Emerging Economies: The Good, The Bad and The Ugly

by: Joseph L. Shaefer

In the partner article to this one, here, I noted,

Because the United States is one of the world’s most open societies with a vibrant and muckraking free press, most of our problems are known. This can overwhelm an investor at times, leading us to believe things are worse than they are.

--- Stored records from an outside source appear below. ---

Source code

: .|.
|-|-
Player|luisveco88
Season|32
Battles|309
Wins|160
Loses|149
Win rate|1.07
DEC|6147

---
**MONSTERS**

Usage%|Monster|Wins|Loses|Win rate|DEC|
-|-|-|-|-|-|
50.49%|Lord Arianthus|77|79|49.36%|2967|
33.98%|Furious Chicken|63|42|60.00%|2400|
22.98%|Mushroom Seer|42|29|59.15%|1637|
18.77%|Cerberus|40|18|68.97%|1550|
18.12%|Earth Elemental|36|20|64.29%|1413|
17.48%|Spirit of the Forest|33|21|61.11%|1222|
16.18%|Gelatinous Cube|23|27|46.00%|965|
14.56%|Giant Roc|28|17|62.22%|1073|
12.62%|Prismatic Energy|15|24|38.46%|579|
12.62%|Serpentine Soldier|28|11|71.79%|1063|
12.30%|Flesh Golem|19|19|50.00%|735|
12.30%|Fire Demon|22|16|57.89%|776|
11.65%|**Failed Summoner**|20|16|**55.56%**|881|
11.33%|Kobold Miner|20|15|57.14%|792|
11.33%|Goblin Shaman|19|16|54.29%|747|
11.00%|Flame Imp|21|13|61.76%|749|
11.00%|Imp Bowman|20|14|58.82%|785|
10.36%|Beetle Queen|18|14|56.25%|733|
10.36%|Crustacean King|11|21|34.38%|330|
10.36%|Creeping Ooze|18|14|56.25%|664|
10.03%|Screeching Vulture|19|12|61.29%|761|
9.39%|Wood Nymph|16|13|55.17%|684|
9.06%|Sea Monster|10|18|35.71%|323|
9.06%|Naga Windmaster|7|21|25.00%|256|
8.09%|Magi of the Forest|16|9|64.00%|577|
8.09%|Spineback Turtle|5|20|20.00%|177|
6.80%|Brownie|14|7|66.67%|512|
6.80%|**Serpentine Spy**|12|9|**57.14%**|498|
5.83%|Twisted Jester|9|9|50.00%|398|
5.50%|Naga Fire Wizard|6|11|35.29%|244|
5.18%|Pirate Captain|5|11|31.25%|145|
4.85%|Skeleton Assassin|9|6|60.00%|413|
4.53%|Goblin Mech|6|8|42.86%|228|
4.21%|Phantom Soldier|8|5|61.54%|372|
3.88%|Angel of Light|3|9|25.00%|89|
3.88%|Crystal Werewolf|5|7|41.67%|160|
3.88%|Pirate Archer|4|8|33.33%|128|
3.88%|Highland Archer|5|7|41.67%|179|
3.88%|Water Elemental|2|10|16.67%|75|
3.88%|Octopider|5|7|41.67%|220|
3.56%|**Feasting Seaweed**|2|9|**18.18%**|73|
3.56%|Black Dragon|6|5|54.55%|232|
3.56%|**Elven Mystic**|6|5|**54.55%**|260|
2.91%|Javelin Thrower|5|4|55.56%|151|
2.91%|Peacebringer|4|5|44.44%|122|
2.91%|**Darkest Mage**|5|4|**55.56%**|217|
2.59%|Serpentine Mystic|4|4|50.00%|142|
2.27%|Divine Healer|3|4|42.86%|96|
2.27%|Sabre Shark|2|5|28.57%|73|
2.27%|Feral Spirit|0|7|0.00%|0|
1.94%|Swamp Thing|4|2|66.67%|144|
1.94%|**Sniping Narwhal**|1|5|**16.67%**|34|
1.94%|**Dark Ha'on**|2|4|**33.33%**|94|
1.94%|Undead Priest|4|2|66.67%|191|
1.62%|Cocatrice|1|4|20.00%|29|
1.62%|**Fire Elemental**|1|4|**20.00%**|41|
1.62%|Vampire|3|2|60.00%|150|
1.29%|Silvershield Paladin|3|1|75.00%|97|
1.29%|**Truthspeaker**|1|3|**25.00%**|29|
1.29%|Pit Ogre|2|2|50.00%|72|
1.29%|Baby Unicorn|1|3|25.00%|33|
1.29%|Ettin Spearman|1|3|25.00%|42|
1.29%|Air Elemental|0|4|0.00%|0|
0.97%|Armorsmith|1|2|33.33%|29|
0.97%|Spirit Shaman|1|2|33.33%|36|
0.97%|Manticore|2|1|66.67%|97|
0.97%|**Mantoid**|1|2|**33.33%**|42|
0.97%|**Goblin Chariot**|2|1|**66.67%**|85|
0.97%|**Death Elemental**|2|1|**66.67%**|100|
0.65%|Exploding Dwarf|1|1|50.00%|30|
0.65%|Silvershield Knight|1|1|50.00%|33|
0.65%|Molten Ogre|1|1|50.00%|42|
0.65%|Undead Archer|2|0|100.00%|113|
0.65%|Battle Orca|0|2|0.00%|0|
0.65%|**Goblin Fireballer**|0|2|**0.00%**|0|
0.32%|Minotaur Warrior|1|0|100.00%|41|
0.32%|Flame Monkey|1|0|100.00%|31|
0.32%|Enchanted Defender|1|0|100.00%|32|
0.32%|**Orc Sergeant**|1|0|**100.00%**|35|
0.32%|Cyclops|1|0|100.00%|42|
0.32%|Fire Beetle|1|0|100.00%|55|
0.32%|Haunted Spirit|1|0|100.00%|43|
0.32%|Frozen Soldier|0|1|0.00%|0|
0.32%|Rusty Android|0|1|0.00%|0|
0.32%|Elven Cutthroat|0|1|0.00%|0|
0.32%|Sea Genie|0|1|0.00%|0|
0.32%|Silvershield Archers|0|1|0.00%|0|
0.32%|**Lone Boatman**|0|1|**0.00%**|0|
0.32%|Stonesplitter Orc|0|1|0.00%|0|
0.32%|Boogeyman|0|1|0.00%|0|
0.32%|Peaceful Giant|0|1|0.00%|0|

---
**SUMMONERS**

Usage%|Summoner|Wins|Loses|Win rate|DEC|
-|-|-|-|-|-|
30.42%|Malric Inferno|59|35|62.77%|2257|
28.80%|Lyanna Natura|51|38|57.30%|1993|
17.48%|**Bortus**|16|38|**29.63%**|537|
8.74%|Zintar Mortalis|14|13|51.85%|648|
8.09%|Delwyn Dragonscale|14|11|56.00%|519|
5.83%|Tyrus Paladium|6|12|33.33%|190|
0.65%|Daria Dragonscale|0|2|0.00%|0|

That certainly seemed in evidence from some pretty starry-eyed comments made in response to that article, revolving around how great life must be in China. One blasted the preceding generations of Americans as having let him down and said he was learning Mandarin to be able to grow his earnings.

I would advise those inclined to agree with these commenters to move cautiously in that direction. I speak a few languages but, before I try Mandarin, I’ll be honing my English skills. English is the language of commerce, aviation and, in my experience, the most common second language taught around the world. It is the first language of Australia and Canada, two of the most per capita resource-rich and water-rich nations in the world, and of the world’s largest economy, largest manufacturer, and largest provider of services, as well as the first in many other leading nations.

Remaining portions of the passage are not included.